Broadcast: June 2017
Watched: May 2022
“Death by Scotland.”
This is VERY Scottish - the landscape, the lost celtic past, a land of monsters, too strong or too savage for the Romans to cope with. Even Nardole’s claim that he’s the only one who knows where in the TARDIS the tea cakes are. It feels, in a way that’s kind of unexpected from the writer of Survival [the last story of the original run in 1989], quite retro in vibe: with its monsters menacing standing stones and its gateway into other worlds, it feels more like ‘70s Who, or perhaps from some half remembered ‘80s CBBC stuff.
It sort of scratches around ideas of bravery, and the line between civilisation and savagery... but I’m not sure it quite coheres. Maybe the light-eating monsters are about war and savagery? Or maybe I’m looking for meaning when actually it’s about atmosphere and mood rather than a story with a thesis, and on that basis it’s great: the use of music and the design (the tribal makeup, the monsters) are all beautiful.
The Doctor’s attempted self-sacrifice feels like it’s doing what dozens of other stories do, but it works because it isn’t just about plugging a convenient extra into the maguffin to bring things to a close: the legion and the Picts really do make a compelling argument that it’s their fight, to atone for their cowardice or the damage they’ve done.
The final twist - that the talking crows (transparently nicked from Game of Thrones) aren’t sulking with their refusal to speak, they’re just calling out Kar’s name - is oddly beautiful. Okay, writing it down a week or so after watching, it suddenly feels ridiculous, but so does a lot of Doctor Who when viewed in synopsis...

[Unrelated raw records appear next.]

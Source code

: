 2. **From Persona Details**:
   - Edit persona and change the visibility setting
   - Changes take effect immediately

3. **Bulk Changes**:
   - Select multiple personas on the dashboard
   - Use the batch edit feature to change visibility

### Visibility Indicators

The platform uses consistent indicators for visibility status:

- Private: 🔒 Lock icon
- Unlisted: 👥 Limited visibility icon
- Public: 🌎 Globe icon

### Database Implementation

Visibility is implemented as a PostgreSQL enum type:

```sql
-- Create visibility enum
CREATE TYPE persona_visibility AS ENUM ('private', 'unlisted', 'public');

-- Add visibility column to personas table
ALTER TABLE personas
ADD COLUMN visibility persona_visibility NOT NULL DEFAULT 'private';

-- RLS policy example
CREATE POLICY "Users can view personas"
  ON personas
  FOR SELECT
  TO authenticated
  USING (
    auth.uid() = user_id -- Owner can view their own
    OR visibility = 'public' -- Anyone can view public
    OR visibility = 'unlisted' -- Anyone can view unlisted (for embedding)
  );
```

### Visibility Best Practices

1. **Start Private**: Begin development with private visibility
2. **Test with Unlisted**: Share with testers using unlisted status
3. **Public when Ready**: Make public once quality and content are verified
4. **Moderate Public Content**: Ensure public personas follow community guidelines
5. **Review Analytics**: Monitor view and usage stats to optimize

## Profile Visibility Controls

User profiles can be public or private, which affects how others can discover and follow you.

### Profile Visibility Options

...and then, that isn’t the final twist after all - the episode ends weirdly early, because there’s a long scene with Missy, who the Doctor has trapped in the TARDIS to, er, watch the Doctor Who story we’ve just seen. I wonder if Munro has seen the Scream of the Shalka? [Attempted 2003 cartoon reboot, starring Richard E. Grant as the Doctor, Sophie Okenedo as his companion and Derek Jacobi as a TARDIS-bound robot Master. Don’t worry, we’ll be coming to that.]
Other things:
The Doctor claims to have been a governor and a vestal virgin. Cool.
I love that they never explain why Nardole is wearing a dressing gown, or why he’s carrying popcorn. That the Doctor uses it to escape is brilliant.
Kar’s speech about the Romans (“They make a desert and they call it peace”) is nicked from Tacitus.
How on earth did Bill get this far into the season without noticing the TARDIS translator?
The “inter dimensional temporal rift”, where you can be for a few seconds only two days pass in the real world, feels like it prefigures the finale.
The bit where Bill awkwardly explains to a Roman that she’s gay, and he thinks it’s quaint she isn’t bi like most normal people, is absolutely *brilliant*.
The 9th Legion was a real thing! Although there’s some argument about whether or not they went missing in Scotland or indeed at all. This story seems to conflate campaigns in the north of England in the 80s AD with a bunch of Scottish myths.
I’ve only just realised: that’s two historicals back to back. I was going to say “how often does that happen” but I’m fairly sure I asked that exact question before at some point. (Talons/Fang Rock? Visitation/Black Orchid? Is there a modern one?)
I believe this episode was originally slated for earlier in the season - closer to its fellow in the Charles Palmer block, Oxygen - so perhaps it might’ve been 10x5 and everything else would’ve been shuffled along by one? That would go some way to explaining the ‘early on in her travels’ beat of Bill learning about TARDIS translation.
This is an oddly beautiful story, and although it does feel retro in 2017 you can see the same Survival/Rona Munro DNA in it - a group of lost and frightened young people who are way in over their depth struggling to survive in a world of predatory beasts; eerie and fantasy-esque portals to other worlds; themes of conquest and domination, there with a Thatcherism accent and here more about imperialism but boiling down to much the same thing. And her lesbian subtext finally gets to become text. (Also the Master is there).
The modern series has actually had a few back-to-back historicals...
Father's Day -> Empty Child
Impossible Astronaut -> Curse of the Black Spot
The Angels Take Manhattan -> The Snowmen
Cold War -> Hide
You could also count The Girl Who Died -> The Woman Who Lived, if you fancied.